Transcribe the listing in full, excluding any pictures.

→ EXERCISE INPUT:
==========
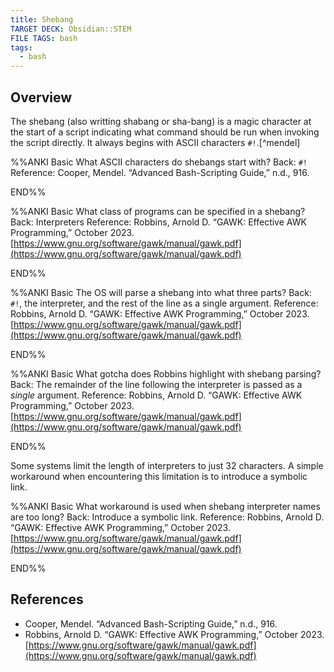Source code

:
 ```yaml
---
title: Shebang
TARGET DECK: Obsidian::STEM
FILE TAGS: bash
tags:
  - bash
---
```


## Overview

The shebang (also writting shabang or sha-bang) is a magic character at the start of a script indicating what command should be run when invoking the script directly. It always begins with ASCII characters `#!`.[^mendel]

%%ANKI
Basic
What ASCII characters do shebangs start with?
Back: `#!`
Reference: Cooper, Mendel. “Advanced Bash-Scripting Guide,” n.d., 916.
<!--ID: 1706726911458-->
END%%

%%ANKI
Basic
What class of programs can be specified in a shebang?
Back: Interpreters
Reference: Robbins, Arnold D. “GAWK: Effective AWK Programming,” October 2023. [https://www.gnu.org/software/gawk/manual/gawk.pdf](https://www.gnu.org/software/gawk/manual/gawk.pdf)
<!--ID: 1706726911461-->
END%%

%%ANKI
Basic
The OS will parse a shebang into what three parts?
Back: `#!`, the interpreter, and the rest of the line as a single argument.
Reference: Robbins, Arnold D. “GAWK: Effective AWK Programming,” October 2023. [https://www.gnu.org/software/gawk/manual/gawk.pdf](https://www.gnu.org/software/gawk/manual/gawk.pdf)
<!--ID: 1706726911464-->
END%%

%%ANKI
Basic
What gotcha does Robbins highlight with shebang parsing?
Back: The remainder of the line following the interpreter is passed as a *single* argument.
Reference: Robbins, Arnold D. “GAWK: Effective AWK Programming,” October 2023. [https://www.gnu.org/software/gawk/manual/gawk.pdf](https://www.gnu.org/software/gawk/manual/gawk.pdf)
<!--ID: 1706726911467-->
END%%

Some systems limit the length of interpreters to just 32 characters. A simple workaround when encountering this limitation is to introduce a symbolic link.

%%ANKI
Basic
What workaround is used when shebang interpreter names are too long?
Back: Introduce a symbolic link.
Reference: Robbins, Arnold D. “GAWK: Effective AWK Programming,” October 2023. [https://www.gnu.org/software/gawk/manual/gawk.pdf](https://www.gnu.org/software/gawk/manual/gawk.pdf)
<!--ID: 1706726911470-->
END%%

## References

* Cooper, Mendel. “Advanced Bash-Scripting Guide,” n.d., 916.
* Robbins, Arnold D. “GAWK: Effective AWK Programming,” October 2023. [https://www.gnu.org/software/gawk/manual/gawk.pdf](https://www.gnu.org/software/gawk/manual/gawk.pdf)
==========
→ RESPONSE BELOW:
Source code

:
 ```yaml
---
title: Shebang
TARGET DECK: Obsidian::STEM
FILE TAGS: bash
tags:
  - bash
---
```


## Overview

The shebang (also writting shabang or sha-bang) is a magic character at the start of a script indicating what command should be run when invoking the script directly. It always begins with ASCII characters `#!`.[^mendel]

%%ANKI
Basic
What ASCII characters do shebangs start with?
Back: `#!`
Reference: Cooper, Mendel. “Advanced Bash-Scripting Guide,” n.d., 916.
<!--ID: 1706726911458-->
END%%

%%ANKI
Basic
What class of programs can be specified in a shebang?
Back: Interpreters
Reference: Robbins, Arnold D. “GAWK: Effective AWK Programming,” October 2023. [https://www.gnu.org/software/gawk/manual/gawk.pdf](https://www.gnu.org/software/gawk/manual/gawk.pdf)
<!--ID: 1706726911461-->
END%%

%%ANKI
Basic
The OS will parse a shebang into what three parts?
Back: `#!`, the interpreter, and the rest of the line as a single argument.
Reference: Robbins, Arnold D. “GAWK: Effective AWK Programming,” October 2023. [https://www.gnu.org/software/gawk/manual/gawk.pdf](https://www.gnu.org/software/gawk/manual/gawk.pdf)
<!--ID: 1706726911464-->
END%%

%%ANKI
Basic
What gotcha does Robbins highlight with shebang parsing?
Back: The remainder of the line following the interpreter is passed as a *single* argument.
Reference: Robbins, Arnold D. “GAWK: Effective AWK Programming,” October 2023. [https://www.gnu.org/software/gawk/manual/gawk.pdf](https://www.gnu.org/software/gawk/manual/gawk.pdf)
<!--ID: 1706726911467-->
END%%

Some systems limit the length of interpreters to just 32 characters. A simple workaround when encountering this limitation is to introduce a symbolic link.

%%ANKI
Basic
What workaround is used when shebang interpreter names are too long?
Back: Introduce a symbolic link.
Reference: Robbins, Arnold D. “GAWK: Effective AWK Programming,” October 2023. [https://www.gnu.org/software/gawk/manual/gawk.pdf](https://www.gnu.org/software/gawk/manual/gawk.pdf)
<!--ID: 1706726911470-->
END%%

## References

* Cooper, Mendel. “Advanced Bash-Scripting Guide,” n.d., 916.
* Robbins, Arnold D. “GAWK: Effective AWK Programming,” October 2023. [https://www.gnu.org/software/gawk/manual/gawk.pdf](https://www.gnu.org/software/gawk/manual/gawk.pdf)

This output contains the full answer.